Compared to linear filters such as finite impulse response (FIR) or IIR, rank filters can effectively remove specks while preserving edges. This can be very useful for noise-removal or pre-processing applications. In this article, we'll present an architecture that lends itself well to area and performance trade-offs in high-performance FPGAs.
Earlier rank-filter implementations have not dealt with aspects of color image processing, predominantly classifying a filter as 2D if it was able to generate a valid pixel output in a single clock cycle.
Bit-serial approaches provide the lowest complexity. Processing rates are not usually dependent on the number of new samples the filter can handle in a single clock cycle. Bit-serial approaches are non-recursive and consequently easy to pipeline, but require a large number of comparators. Filtering performance is proportional to input data width.
Word-parallel architectures usually implement a sorting network that employs bubble sorting, odd/even merge sorting, and other architectures optimized for resource efficiency.
Most rank-filter architectures either store samples by the order of arrival (FIFO) or magnitude ordered. Insert/delete architectures store samples ordered by magnitude. The oldest sample is discarded and the most recent input is inserted into the sorting structure at the appropriate location. These solutions require fewer comparators.
FIFO-based architectures dynamically calculate the location of the output sample. These architectures are easier to pipeline and adapt to multiple samples per clock cycle, which is essential for 2D filtering.
The Xilinx 2D Rank-Filter Architecture
Other than larger tap numbers, the most important difference between 2D and 1D rank filtering is that multiple input samples must be inserted into the 2D filter core to generate one new output sample. Figure 1 shows the pixel high-sliding filter window, which has a vertical size variable we'll call WV, moving across the input image from left to right. The smaller gray squares represent pixels while darker squares illustrate new samples.
Figure 1. 2D filtering window.
You can trivially extend 1D filters for 2D use by operating the filter at a WV multiple of the pixel clock, reading new input pixels every clock cycle but generating valid output pixels only once every WV clock cycle. Depending on the filter size and the targeted FPGA technology, this solution is viable for a wide range of applications. You can filter windows as high as 3 pixels on most FPGAs and as high as 5 pixels on Xilinx Virtex-4 devices or Virtex-5 devices using pure 1D architectures for 75-MHz 1080p HDTV applications.

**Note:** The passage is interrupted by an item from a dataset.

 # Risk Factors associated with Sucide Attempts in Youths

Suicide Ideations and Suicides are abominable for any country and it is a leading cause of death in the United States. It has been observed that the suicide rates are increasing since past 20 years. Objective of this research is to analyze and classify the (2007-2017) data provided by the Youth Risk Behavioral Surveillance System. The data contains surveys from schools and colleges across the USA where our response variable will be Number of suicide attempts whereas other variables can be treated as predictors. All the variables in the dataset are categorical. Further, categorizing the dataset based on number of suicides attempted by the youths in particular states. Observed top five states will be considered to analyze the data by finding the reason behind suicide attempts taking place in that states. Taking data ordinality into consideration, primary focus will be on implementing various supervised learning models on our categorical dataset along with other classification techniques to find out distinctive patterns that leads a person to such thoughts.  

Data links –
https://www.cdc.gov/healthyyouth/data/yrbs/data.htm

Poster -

If pixel clock frequencies are prohibitively high, parallel instances of certain key components of the filter may accept new WV input samples every clock cycle.
Hybrid solutions spanning fully parallel (WV input samples per clock cycle) and word serial (one input sample per clock cycle) allow you to tune the filter core to the maximum clock frequency allowed by the target chip while minimizing resource counts.
Basic Filter Architecture
The architecture illustrated in Figure 2 comprises five main components. The line buffer stores WV-1 lines of the input frame. If required, the filter value generator (FVG) computes magnitude values (such as luminance) for filtering. The delay line block stores full pixel information (such as RGB) for the pixels currently being processed by the filter core, which carries out the actual rank filtering. The control block generates optional data switching, masking, and output valid signals.
Figure 2. Filter architecture.
For typical resolutions and filter sizes, you can implement the line buffer using block RAMs internal to the target FPGA.
Color frames are often filtered using a function of the RGB values—typically luminance—rather than the full RGB information. Color information (corresponding to the luminance values processed by the filter core) is stored in a FIFO. Let's designate the variable TAP to mean the size of the filter core; at any given time the number of pixels the FIFO stores is the sum of TAP and the latency of the filter core. The SRL16 primitives in Xilinx FPGAs offer an efficient way to implement this addressable FIFO.